North America March 23, 2021 / 09:47 am UTC

U.S. Treasury and High Yield and Equity Correction Risks

By Mike Gallagher

Bottom line: Rising U.S. Treasury yields have slowed the U.S. equity rally. The tug of war pitting rising Treasury and corporate bond high yield against corporate earnings will remain throughout 2021 and cause intermittent modest corrections.
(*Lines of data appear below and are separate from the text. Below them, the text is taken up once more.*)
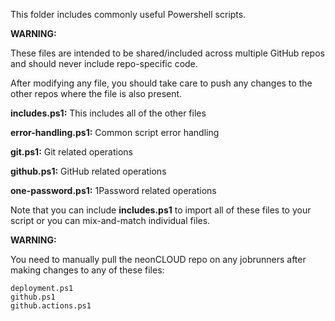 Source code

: This folder includes commonly useful Powershell scripts.

**WARNING:**

These files are intended to be shared/included across multiple GitHub repos 
and should never include repo-specific code.

After modifying any file, you should take care to push any changes to the
other repos where the file is also present.

**includes.ps1:** This includes all of the other files

**error-handling.ps1:** Common script error handling

**git.ps1:** Git related operations

**github.ps1:** GitHub related operations

**one-password.ps1:** 1Password related operations

Note that you can include **includes.ps1** to import all of these files to your script or you can mix-and-match individual files.

**WARNING:**

You need to manually pull the neonCLOUD repo on any jobrunners after making changes to any of these files:
```
deployment.ps1
github.ps1
github.actions.ps1
```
However, 10% corrections are feasible if yields go higher than our central forecast. 

Figure 1: 12mth Forward S&P500 Yield minus BAA High Yield (Actual and Projected) (%) 
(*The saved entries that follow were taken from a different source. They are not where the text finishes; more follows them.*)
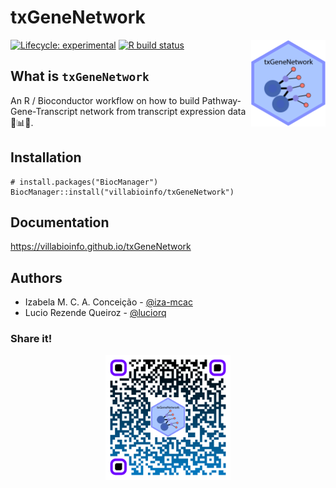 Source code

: # txGeneNetwork

<img src="man/figures/logo.svg" alt="txGeneNetwork logo" align="right" height="139"/>

<!-- badges: start -->

[![Lifecycle: experimental](https://img.shields.io/badge/lifecycle-experimental-orange.svg)](https://www.tidyverse.org/lifecycle/#experimental) [![R build status](https://github.com/villabioinfo/txGeneNetwork/workflows/R-CMD-check-bioc/badge.svg)](https://github.com/villabioinfo/txGeneNetwork/actions)

<!-- badges: end -->

## What is `txGeneNetwork`

An R / Bioconductor workflow on how to build Pathway-Gene-Transcript network from transcript expression data 🧬📊✨.

## Installation

``` {.r}
# install.packages("BiocManager")
BiocManager::install("villabioinfo/txGeneNetwork")
```

## Documentation

<https://villabioinfo.github.io/txGeneNetwork>

## Authors

-   Izabela M. C. A. Conceição - [@iza-mcac](<https://github.com/iza-mcac>)
-   Lucio Rezende Queiroz - [@luciorq](<https://github.com/luciorq>)

### Share it!

<a href="https://villabioinfo.github.io/txGeneNetwork">

<p align="center">

<img src="man/figures/txGeneNetwork-qrcode.svg" alt="Share the Workflow" width="200"/>

</p>

</a>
Source: Continuum Economics, Datastream

Treasury and High Yield Headwind to Equities 

The rise in long-dated Treasury yields has dramatically slowed, rather than reversed, the rally in U.S. equities and will remain a strong headwind for U.S. equities. Our March Outlook highlights our central strategic view that rising long-dated Treasury yields will largely counterbalance corporate earnings growth, and we see the S&P 500 at 3,900 end-2021 and 4,100 end-2022. We project the 10yr Treasury yield reaching 2.05% end-2021 in our base-case scenario. The 12mth forward earnings yield for the S&P500 minus BAA high yield is already lower than the five-year average (Figure 1). 
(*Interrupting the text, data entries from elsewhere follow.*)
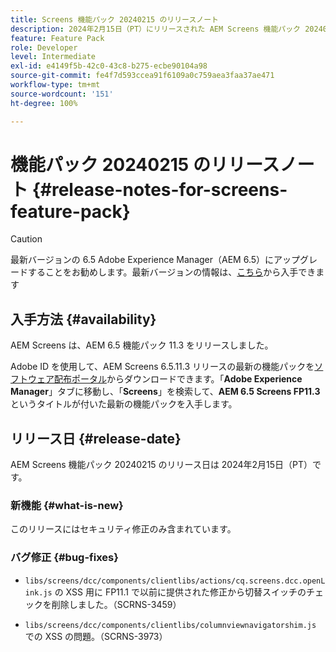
 ```yaml
---
title: Screens 機能パック 20240215 のリリースノート
description: 2024年2月15日（PT）にリリースされた AEM Screens 機能パック 20240215 について説明します。
feature: Feature Pack
role: Developer
level: Intermediate
exl-id: e4149f5b-42c0-43c8-b275-ecbe90104a98
source-git-commit: fe4f7d593ccea91f6109a0c759aea3faa37ae471
workflow-type: tm+mt
source-wordcount: '151'
ht-degree: 100%

---
```


# 機能パック 20240215 のリリースノート {#release-notes-for-screens-feature-pack}

>[!CAUTION]
>最新バージョンの 6.5 Adobe Experience Manager（AEM 6.5）にアップグレードすることをお勧めします。最新バージョンの情報は、[こちら](https://experienceleague.adobe.com/ja/docs/experience-manager-65/content/release-notes/release-notes)から入手できます

## 入手方法 {#availability}

AEM Screens は、AEM 6.5 機能パック 11.3 をリリースしました。

Adobe ID を使用して、AEM Screens 6.5.11.3 リリースの最新の機能パックを[ソフトウェア配布ポータル](https://experience.adobe.com/#/downloads/content/software-distribution/ja/aem.html)からダウンロードできます。「**Adobe Experience Manager**」タブに移動し、「**Screens**」を検索して、**AEM 6.5 Screens FP11.3** というタイトルが付いた最新の機能パックを入手します。

## リリース日 {#release-date}

AEM Screens 機能パック 20240215 のリリース日は 2024年2月15日（PT）です。

### 新機能 {#what-is-new}

このリリースにはセキュリティ修正のみ含まれています。

### バグ修正 {#bug-fixes}

* `libs/screens/dcc/components/clientlibs/actions/cq.screens.dcc.openLink.js` の XSS 用に FP11.1 で以前に提供された修正から切替スイッチのチェックを削除しました。（SCRNS-3459）

* `libs/screens/dcc/components/clientlibs/columnviewnavigatorshim.js` での XSS の問題。（SCRNS-3973）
Intermittent corrective phases (less than 5%) are likely in U.S. equities, but the support for the market comes from an economic recovery fueled by reopening, huge excess savings and the COVID relief fiscal packages. Tactically it will be difficult to predict 10%-plus corrections, as the market will be hopeful that S&P500 earnings exceed the current expectation of 24% for 2021 and 15% for 2022. The tug of war between rising yields and corporate earnings will carry on all year. 

To help illustrate the tension between the two main drivers, we show two scenarios in Figure 1 comparing projected 12mth forward earnings yields for the S&P500 versus BAA high yield. The BAA high yield is based on a 1.9% end-2021 10yr yield forecast and a widening of the BAA-10yr yield spread by 25bps. In 2009, 2013 and 2017-18, rising 10yr Treasury yields saw a narrowing of the BAA high yield to Treasury spread (Figure 2), as higher yield attracted fixed-income investors into high yield during the Treasury selloff. The problem in 2021 is that the starting yield for high yield is 150bps lower than the 2013 taper tantrum, and thus high yield total returns in 2021 will likely struggle to be positive, as capital losses offset coupon payments. This is why we look for an abnormal modest spread widening of BAA versus 10yr Treasuries. 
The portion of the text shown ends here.